Kernels and support vector machines#

The problem only depends on $x_i\cdot x_{i'}$#

As with the maximal margin classifier, the problem can be reduced to finding $\alpha_1,\dots,\alpha_n$:

\[\begin{split} \begin{align*} &\max_\alpha\;\; \sum_{i=1}^n \alpha_i - \frac{1}{2}\sum_{i=1}^n\sum_{i'=1}^n \alpha_i\alpha_{i'}y_i y_{i'} \color{Blue}{(x_i\cdot x_{i'})}\\ &\text{subject to }\;\; 0\leq \alpha_i \leq D \;\text{ for all }i=1,\dots,n, \\ &\quad \sum_{i}\alpha_i y_i = 0. \end{align*} \end{split}\]

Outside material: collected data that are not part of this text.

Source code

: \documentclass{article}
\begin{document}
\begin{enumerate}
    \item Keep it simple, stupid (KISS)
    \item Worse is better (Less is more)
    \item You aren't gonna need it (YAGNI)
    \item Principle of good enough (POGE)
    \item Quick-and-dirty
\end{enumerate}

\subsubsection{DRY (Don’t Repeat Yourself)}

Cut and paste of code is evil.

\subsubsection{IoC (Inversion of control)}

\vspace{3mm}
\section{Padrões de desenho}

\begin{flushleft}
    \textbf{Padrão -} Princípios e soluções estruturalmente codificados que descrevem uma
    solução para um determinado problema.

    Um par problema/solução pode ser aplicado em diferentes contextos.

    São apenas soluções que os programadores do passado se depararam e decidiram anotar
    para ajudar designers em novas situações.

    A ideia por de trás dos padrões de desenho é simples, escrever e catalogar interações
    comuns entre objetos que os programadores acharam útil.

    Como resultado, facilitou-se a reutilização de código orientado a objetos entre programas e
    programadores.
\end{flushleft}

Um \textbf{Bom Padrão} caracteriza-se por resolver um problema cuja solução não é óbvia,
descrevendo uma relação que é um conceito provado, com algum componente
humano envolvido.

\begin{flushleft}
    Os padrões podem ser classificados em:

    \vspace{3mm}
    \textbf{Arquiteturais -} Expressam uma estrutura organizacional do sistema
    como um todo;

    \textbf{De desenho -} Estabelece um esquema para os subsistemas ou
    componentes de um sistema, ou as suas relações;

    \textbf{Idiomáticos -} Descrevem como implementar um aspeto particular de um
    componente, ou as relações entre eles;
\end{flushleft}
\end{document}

As for maximal margin classifier, this only depends on the training sample inputs through the inner products $x_i\cdot x_j$ for every pair $i,j$.
Why care?

Key fact about the support vector classifier#

To find the hyperplane all we need to know is the dot product between any pair of input vectors:

\[ \begin{align}\begin{aligned}\begin{split}K(x_i,x_k) = (x_i\cdot x_k) =\langle x_i, x_k \rangle = \sum_{j=1}^p x_{ij}x_{kj}$$\\\end{split}\\- The matrix $\mathbf{K}_{ij}=K(x_i,x_k)$ is called the *kernel* or *Gram* matrix.\\- To **make predictions at $x$** all we need to know is $\langle x_i, x \rangle$ for each point $x_i$ (actually only the support vectors).\\- This actually opens up the possibility of (richer) *nonlinear* classifiers: using basis functions can use \end{aligned}\end{align} \]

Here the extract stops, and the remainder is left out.